Stored data
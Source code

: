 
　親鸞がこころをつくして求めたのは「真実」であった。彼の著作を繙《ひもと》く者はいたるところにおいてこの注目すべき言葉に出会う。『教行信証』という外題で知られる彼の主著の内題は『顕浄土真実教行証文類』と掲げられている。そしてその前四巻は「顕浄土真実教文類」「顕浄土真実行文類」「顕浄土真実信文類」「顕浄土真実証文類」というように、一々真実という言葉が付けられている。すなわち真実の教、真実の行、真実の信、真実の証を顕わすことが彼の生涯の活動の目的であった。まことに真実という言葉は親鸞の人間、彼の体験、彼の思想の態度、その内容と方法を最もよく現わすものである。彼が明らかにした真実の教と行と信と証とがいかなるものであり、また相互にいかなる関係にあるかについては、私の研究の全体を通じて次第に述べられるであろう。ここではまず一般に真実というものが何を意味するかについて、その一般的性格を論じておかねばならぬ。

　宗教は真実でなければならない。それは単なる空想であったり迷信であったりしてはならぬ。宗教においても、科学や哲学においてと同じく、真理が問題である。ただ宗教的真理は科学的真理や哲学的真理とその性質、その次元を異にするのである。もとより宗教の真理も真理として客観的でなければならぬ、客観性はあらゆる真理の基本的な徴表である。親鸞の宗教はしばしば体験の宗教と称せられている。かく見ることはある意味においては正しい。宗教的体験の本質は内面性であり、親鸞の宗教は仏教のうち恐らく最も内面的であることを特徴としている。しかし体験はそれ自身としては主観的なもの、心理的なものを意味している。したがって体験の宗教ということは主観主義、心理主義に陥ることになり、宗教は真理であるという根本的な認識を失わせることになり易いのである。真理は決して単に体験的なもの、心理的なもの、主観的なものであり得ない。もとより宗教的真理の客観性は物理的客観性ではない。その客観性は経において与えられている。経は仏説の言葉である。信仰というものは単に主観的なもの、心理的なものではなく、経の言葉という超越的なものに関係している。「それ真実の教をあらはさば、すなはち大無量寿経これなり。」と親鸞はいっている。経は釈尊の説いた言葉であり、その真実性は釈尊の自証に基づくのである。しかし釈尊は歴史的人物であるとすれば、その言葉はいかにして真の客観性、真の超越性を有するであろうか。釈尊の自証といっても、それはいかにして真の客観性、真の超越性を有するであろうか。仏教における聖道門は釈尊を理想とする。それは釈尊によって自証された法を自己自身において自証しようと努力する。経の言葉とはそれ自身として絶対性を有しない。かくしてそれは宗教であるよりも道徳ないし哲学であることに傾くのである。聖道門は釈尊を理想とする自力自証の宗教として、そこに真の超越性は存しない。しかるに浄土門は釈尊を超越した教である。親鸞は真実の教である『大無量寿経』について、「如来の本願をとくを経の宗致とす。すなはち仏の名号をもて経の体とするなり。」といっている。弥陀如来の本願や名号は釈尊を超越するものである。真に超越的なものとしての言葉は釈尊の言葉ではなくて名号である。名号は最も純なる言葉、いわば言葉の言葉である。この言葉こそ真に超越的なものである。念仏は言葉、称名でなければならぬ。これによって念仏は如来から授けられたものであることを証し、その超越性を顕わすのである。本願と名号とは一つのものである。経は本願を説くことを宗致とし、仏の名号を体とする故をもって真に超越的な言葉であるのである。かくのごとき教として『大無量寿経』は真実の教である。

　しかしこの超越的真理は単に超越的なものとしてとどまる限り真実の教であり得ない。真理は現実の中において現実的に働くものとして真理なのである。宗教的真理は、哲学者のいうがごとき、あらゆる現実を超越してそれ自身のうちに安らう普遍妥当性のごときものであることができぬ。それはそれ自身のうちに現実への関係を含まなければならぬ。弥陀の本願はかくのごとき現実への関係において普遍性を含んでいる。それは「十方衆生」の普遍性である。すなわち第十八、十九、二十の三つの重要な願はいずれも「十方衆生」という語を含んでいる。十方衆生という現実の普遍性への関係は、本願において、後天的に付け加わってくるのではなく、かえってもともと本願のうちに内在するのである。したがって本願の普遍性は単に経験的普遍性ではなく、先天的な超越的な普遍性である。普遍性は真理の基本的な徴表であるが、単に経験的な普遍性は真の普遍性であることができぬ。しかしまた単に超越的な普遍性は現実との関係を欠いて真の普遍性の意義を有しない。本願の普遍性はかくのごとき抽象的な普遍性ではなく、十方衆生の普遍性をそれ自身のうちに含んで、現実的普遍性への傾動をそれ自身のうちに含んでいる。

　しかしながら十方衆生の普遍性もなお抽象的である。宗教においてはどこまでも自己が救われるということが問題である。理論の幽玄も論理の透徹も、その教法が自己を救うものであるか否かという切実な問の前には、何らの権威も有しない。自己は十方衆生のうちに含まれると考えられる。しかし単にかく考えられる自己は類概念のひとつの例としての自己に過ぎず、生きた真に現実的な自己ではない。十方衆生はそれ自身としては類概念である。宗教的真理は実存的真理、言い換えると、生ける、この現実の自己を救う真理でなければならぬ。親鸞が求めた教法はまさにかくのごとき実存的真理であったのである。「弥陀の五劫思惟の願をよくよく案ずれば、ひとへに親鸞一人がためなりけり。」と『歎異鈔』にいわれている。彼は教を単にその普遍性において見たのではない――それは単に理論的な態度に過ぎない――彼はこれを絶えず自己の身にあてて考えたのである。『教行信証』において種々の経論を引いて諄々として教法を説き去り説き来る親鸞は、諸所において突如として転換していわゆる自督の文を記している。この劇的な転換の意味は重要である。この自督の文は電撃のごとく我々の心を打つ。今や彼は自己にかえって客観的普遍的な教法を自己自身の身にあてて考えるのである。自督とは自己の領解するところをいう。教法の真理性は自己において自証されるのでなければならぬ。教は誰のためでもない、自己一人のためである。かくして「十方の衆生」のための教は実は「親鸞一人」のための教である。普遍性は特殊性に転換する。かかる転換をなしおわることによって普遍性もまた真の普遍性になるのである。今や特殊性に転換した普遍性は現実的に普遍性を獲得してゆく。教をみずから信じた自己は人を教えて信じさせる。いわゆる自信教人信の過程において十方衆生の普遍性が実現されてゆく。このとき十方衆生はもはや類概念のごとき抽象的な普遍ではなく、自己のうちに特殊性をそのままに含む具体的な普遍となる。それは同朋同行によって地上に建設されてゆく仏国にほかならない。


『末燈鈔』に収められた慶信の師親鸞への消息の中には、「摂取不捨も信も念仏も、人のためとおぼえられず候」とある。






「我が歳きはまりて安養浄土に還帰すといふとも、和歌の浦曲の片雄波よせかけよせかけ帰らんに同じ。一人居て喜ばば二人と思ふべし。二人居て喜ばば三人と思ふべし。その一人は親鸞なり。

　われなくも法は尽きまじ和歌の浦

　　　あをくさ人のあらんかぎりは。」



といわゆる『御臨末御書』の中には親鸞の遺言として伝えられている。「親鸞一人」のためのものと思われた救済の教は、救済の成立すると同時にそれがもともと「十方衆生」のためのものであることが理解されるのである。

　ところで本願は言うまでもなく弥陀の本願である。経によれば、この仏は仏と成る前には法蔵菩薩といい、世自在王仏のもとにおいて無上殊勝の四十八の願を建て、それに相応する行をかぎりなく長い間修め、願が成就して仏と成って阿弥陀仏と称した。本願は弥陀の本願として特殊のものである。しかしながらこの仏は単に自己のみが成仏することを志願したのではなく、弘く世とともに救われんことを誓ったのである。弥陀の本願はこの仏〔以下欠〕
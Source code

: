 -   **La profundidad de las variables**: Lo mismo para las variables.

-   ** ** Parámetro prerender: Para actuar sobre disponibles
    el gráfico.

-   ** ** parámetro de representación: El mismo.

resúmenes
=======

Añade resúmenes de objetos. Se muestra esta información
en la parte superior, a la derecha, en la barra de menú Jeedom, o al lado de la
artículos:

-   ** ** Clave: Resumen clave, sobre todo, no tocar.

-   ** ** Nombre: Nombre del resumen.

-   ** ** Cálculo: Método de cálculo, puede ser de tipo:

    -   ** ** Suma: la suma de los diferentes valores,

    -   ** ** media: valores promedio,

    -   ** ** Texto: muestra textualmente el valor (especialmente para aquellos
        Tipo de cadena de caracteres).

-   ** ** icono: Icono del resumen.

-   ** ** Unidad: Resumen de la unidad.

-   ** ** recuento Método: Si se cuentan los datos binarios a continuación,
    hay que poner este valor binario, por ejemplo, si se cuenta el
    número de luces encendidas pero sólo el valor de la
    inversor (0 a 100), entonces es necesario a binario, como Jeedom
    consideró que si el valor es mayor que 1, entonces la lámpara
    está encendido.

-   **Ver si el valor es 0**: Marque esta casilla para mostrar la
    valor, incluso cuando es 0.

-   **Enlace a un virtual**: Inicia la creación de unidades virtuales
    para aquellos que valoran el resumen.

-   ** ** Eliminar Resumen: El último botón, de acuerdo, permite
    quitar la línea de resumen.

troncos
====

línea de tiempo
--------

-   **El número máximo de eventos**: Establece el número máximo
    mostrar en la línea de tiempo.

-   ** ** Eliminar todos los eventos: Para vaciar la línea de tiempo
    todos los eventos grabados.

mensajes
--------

Task requirements - In the records above, find the lines holding "todos". Copy each one.

Exercise result -
-   ** ** Eliminar todos los eventos: Para vaciar la línea de tiempo
    todos los eventos grabados.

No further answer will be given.